ME 317: Statistical Methods in Risk Management at LSE

Andrea Ranzato; August 1st, 2019

Summary

The general purpose of this project is to use techniques learned during the course in Statistical methods in risk management useful to analyze stock price data. In particular, we consider prices concerning ten different stocks recorded during the 2007-2009 financial crisis. The data source is the Wharton Research Data Services.

The analysis is structured as follows. In the first section, I show how two extreme events, the rescue of Bear Sterns on March 14, 2008 and Lehman Brothers bankruptcy on September 15, 2008, affected the price and log-return dynamics. Next, I test both the marginal and joint normality of the ten stock returns by means of the Jarque-Bera and Mardia test respectively. First, we observe that the normal distribution fails to capture returns happening in the tails. Second, joint normality is not detected.
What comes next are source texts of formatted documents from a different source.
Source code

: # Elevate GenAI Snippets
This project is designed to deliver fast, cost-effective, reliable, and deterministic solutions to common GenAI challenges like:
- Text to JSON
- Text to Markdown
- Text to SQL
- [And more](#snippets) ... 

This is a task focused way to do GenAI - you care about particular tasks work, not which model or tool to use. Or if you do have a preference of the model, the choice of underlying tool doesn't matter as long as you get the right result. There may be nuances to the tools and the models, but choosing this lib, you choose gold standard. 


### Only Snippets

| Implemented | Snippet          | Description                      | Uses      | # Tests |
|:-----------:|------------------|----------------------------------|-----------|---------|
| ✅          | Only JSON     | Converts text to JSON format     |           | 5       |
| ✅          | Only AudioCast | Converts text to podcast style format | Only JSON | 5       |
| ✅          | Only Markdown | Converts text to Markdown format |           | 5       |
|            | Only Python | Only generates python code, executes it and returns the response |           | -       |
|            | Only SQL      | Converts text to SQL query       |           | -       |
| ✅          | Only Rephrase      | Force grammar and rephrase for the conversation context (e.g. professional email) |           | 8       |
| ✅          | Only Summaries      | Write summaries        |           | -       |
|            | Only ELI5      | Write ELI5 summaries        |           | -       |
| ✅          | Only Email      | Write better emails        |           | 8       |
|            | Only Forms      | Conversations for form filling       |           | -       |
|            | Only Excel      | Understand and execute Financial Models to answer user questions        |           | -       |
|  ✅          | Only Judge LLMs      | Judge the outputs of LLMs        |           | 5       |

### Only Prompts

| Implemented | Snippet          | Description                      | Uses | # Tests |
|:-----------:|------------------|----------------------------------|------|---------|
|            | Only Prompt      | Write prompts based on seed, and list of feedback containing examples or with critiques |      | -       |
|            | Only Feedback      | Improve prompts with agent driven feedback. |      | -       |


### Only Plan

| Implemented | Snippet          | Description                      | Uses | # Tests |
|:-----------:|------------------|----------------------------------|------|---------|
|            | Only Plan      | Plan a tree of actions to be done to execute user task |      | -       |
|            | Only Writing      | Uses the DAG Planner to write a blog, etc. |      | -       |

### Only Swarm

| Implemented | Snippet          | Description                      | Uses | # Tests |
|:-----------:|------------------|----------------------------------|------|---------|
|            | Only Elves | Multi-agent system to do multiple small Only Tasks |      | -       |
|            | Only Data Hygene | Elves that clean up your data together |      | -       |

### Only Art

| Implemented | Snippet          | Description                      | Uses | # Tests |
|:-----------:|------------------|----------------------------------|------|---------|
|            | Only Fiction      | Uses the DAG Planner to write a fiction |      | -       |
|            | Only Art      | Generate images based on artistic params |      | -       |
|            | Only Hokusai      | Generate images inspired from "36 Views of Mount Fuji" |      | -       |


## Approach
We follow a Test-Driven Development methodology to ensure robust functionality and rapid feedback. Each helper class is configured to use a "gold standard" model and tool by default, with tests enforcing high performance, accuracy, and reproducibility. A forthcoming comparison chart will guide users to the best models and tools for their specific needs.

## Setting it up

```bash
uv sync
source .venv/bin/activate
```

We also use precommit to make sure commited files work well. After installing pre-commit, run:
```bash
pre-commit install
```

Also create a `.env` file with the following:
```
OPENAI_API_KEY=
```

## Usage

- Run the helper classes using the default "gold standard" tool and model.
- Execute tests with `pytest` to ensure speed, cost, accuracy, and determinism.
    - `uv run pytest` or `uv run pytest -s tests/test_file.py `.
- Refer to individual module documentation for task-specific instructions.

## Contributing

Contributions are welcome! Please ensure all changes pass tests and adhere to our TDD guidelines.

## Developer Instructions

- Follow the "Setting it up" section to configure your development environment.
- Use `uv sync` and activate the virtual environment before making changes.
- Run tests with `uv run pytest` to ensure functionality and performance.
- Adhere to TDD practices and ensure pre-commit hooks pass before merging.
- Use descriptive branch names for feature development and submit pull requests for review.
Subsequently, I evaluate some pair-wise stock returns, either from companies of the same sector and different ones, in order to quantify their correlation.

In the second section, I focus on financial stocks with the objective of assessing their dependence using copulas of different types. We see, that the copula which fits the observations best is the t-Copula.

In the third section, I consider a linear portfolio which invest $1000 in each of the stocks at the beginning of the period, assuming that its composition does not change during the entire period. Afterwards, I evaluate the Value-at-Risk of the portfolio at 95% level using two different strategies. Firstly, I compute the VaR using the empirical profit and loss distribution, secondly using a normal model. The comparison between the two shows that the parametric approach would have led to more conservative capital management decisions compared to empirical one, since it signals higher potential losses. In the end, I add to the analysis 2010 portfolio returns, in order to record the number of violations occurred under the two different frameworks. We see that the normal model incurs in fewer violations with respect to the the historical one.

The last section is devoted to the description of the topics covered during the course.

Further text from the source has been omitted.